─── Listed entries
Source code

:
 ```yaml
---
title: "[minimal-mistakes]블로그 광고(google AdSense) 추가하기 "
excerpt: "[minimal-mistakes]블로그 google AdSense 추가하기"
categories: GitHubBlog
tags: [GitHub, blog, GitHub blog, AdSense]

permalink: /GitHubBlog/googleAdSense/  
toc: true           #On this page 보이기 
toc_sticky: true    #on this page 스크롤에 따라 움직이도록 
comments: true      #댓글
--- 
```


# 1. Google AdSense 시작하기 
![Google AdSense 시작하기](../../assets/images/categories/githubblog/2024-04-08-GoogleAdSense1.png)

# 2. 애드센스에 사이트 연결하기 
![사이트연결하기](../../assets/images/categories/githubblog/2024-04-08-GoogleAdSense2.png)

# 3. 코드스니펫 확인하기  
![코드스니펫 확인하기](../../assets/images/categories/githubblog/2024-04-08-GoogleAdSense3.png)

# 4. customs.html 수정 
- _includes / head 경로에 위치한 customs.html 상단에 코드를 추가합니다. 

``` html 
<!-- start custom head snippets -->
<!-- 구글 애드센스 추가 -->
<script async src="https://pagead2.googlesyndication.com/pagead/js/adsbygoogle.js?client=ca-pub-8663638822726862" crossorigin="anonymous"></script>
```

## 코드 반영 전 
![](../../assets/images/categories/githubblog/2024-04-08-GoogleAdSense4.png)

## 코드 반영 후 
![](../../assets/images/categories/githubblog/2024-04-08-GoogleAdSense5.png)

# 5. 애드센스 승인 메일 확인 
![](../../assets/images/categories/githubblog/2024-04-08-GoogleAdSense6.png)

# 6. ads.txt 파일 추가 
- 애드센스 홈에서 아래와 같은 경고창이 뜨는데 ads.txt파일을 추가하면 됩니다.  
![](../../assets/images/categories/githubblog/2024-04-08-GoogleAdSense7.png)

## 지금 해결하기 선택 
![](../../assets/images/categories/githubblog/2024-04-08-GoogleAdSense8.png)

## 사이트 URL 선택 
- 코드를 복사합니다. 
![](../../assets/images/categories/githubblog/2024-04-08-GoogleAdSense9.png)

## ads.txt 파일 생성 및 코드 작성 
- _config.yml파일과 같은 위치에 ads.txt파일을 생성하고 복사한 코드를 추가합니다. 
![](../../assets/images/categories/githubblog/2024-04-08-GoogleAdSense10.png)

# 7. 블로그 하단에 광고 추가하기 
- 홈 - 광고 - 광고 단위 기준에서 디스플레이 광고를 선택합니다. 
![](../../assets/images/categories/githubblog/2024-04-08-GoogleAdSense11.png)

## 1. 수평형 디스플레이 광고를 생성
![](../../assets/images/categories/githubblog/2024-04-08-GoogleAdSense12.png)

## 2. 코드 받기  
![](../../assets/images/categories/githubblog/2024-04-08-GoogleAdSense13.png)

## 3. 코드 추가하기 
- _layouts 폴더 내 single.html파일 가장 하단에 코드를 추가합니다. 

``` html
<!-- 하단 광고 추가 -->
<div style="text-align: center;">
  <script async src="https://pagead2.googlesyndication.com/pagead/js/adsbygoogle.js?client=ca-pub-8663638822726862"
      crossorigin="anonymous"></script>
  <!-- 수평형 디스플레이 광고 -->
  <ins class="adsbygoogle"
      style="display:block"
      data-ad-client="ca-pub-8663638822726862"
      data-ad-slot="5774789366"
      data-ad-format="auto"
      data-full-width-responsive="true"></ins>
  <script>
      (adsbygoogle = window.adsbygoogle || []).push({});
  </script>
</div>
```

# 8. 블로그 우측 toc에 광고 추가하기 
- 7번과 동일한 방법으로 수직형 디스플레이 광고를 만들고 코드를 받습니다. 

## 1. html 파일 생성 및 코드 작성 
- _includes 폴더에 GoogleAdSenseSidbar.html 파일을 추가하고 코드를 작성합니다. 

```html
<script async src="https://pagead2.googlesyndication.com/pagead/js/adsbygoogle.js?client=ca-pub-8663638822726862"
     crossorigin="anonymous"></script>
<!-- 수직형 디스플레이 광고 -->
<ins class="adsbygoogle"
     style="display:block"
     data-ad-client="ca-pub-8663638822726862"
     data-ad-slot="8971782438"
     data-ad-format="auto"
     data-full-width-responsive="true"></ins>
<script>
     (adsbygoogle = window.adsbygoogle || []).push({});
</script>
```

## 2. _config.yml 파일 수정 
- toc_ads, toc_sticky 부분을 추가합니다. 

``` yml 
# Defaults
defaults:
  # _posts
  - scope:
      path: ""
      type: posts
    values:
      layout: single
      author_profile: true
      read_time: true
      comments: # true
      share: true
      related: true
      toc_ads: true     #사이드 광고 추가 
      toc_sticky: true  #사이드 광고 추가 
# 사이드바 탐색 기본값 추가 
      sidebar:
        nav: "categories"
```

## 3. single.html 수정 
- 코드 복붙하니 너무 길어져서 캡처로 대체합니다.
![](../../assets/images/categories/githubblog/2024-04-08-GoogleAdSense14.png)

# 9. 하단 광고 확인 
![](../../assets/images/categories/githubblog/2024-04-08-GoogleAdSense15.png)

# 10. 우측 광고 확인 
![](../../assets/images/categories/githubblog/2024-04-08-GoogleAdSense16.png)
──────
* _Action item_
Please output all the lines above exactly as given.

* _Answer box_
Source code

:
 ```yaml
---
title: "[minimal-mistakes]블로그 광고(google AdSense) 추가하기 "
excerpt: "[minimal-mistakes]블로그 google AdSense 추가하기"
categories: GitHubBlog
tags: [GitHub, blog, GitHub blog, AdSense]

permalink: /GitHubBlog/googleAdSense/  
toc: true           #On this page 보이기 
toc_sticky: true    #on this page 스크롤에 따라 움직이도록 
comments: true      #댓글
--- 
```


# 1. Google AdSense 시작하기 
![Google AdSense 시작하기](../../assets/images/categories/githubblog/2024-04-08-GoogleAdSense1.png)

# 2. 애드센스에 사이트 연결하기 
![사이트연결하기](../../assets/images/categories/githubblog/2024-04-08-GoogleAdSense2.png)

# 3. 코드스니펫 확인하기  
![코드스니펫 확인하기](../../assets/images/categories/githubblog/2024-04-08-GoogleAdSense3.png)

# 4. customs.html 수정 
- _includes / head 경로에 위치한 customs.html 상단에 코드를 추가합니다. 

``` html 
<!-- start custom head snippets -->
<!-- 구글 애드센스 추가 -->
<script async src="https://pagead2.googlesyndication.com/pagead/js/adsbygoogle.js?client=ca-pub-8663638822726862" crossorigin="anonymous"></script>
```

## 코드 반영 전 
![](../../assets/images/categories/githubblog/2024-04-08-GoogleAdSense4.png)

## 코드 반영 후 
![](../../assets/images/categories/githubblog/2024-04-08-GoogleAdSense5.png)

# 5. 애드센스 승인 메일 확인 
![](../../assets/images/categories/githubblog/2024-04-08-GoogleAdSense6.png)

# 6. ads.txt 파일 추가 
- 애드센스 홈에서 아래와 같은 경고창이 뜨는데 ads.txt파일을 추가하면 됩니다.  
![](../../assets/images/categories/githubblog/2024-04-08-GoogleAdSense7.png)

## 지금 해결하기 선택 
![](../../assets/images/categories/githubblog/2024-04-08-GoogleAdSense8.png)

## 사이트 URL 선택 
- 코드를 복사합니다. 
![](../../assets/images/categories/githubblog/2024-04-08-GoogleAdSense9.png)

## ads.txt 파일 생성 및 코드 작성 
- _config.yml파일과 같은 위치에 ads.txt파일을 생성하고 복사한 코드를 추가합니다. 
![](../../assets/images/categories/githubblog/2024-04-08-GoogleAdSense10.png)

# 7. 블로그 하단에 광고 추가하기 
- 홈 - 광고 - 광고 단위 기준에서 디스플레이 광고를 선택합니다. 
![](../../assets/images/categories/githubblog/2024-04-08-GoogleAdSense11.png)

## 1. 수평형 디스플레이 광고를 생성
![](../../assets/images/categories/githubblog/2024-04-08-GoogleAdSense12.png)

## 2. 코드 받기  
![](../../assets/images/categories/githubblog/2024-04-08-GoogleAdSense13.png)

## 3. 코드 추가하기 
- _layouts 폴더 내 single.html파일 가장 하단에 코드를 추가합니다. 

``` html
<!-- 하단 광고 추가 -->
<div style="text-align: center;">
  <script async src="https://pagead2.googlesyndication.com/pagead/js/adsbygoogle.js?client=ca-pub-8663638822726862"
      crossorigin="anonymous"></script>
  <!-- 수평형 디스플레이 광고 -->
  <ins class="adsbygoogle"
      style="display:block"
      data-ad-client="ca-pub-8663638822726862"
      data-ad-slot="5774789366"
      data-ad-format="auto"
      data-full-width-responsive="true"></ins>
  <script>
      (adsbygoogle = window.adsbygoogle || []).push({});
  </script>
</div>
```

# 8. 블로그 우측 toc에 광고 추가하기 
- 7번과 동일한 방법으로 수직형 디스플레이 광고를 만들고 코드를 받습니다. 

## 1. html 파일 생성 및 코드 작성 
- _includes 폴더에 GoogleAdSenseSidbar.html 파일을 추가하고 코드를 작성합니다. 

```html
<script async src="https://pagead2.googlesyndication.com/pagead/js/adsbygoogle.js?client=ca-pub-8663638822726862"
     crossorigin="anonymous"></script>
<!-- 수직형 디스플레이 광고 -->
<ins class="adsbygoogle"
     style="display:block"
     data-ad-client="ca-pub-8663638822726862"
     data-ad-slot="8971782438"
     data-ad-format="auto"
     data-full-width-responsive="true"></ins>
<script>
     (adsbygoogle = window.adsbygoogle || []).push({});
</script>
```

## 2. _config.yml 파일 수정 
- toc_ads, toc_sticky 부분을 추가합니다. 

``` yml 
# Defaults
defaults:
  # _posts
  - scope:
      path: ""
      type: posts
    values:
      layout: single
      author_profile: true
      read_time: true
      comments: # true
      share: true
      related: true
      toc_ads: true     #사이드 광고 추가 
      toc_sticky: true  #사이드 광고 추가 
# 사이드바 탐색 기본값 추가 
      sidebar:
        nav: "categories"
```

## 3. single.html 수정 
- 코드 복붙하니 너무 길어져서 캡처로 대체합니다.
![](../../assets/images/categories/githubblog/2024-04-08-GoogleAdSense14.png)

# 9. 하단 광고 확인 
![](../../assets/images/categories/githubblog/2024-04-08-GoogleAdSense15.png)

# 10. 우측 광고 확인 
![](../../assets/images/categories/githubblog/2024-04-08-GoogleAdSense16.png)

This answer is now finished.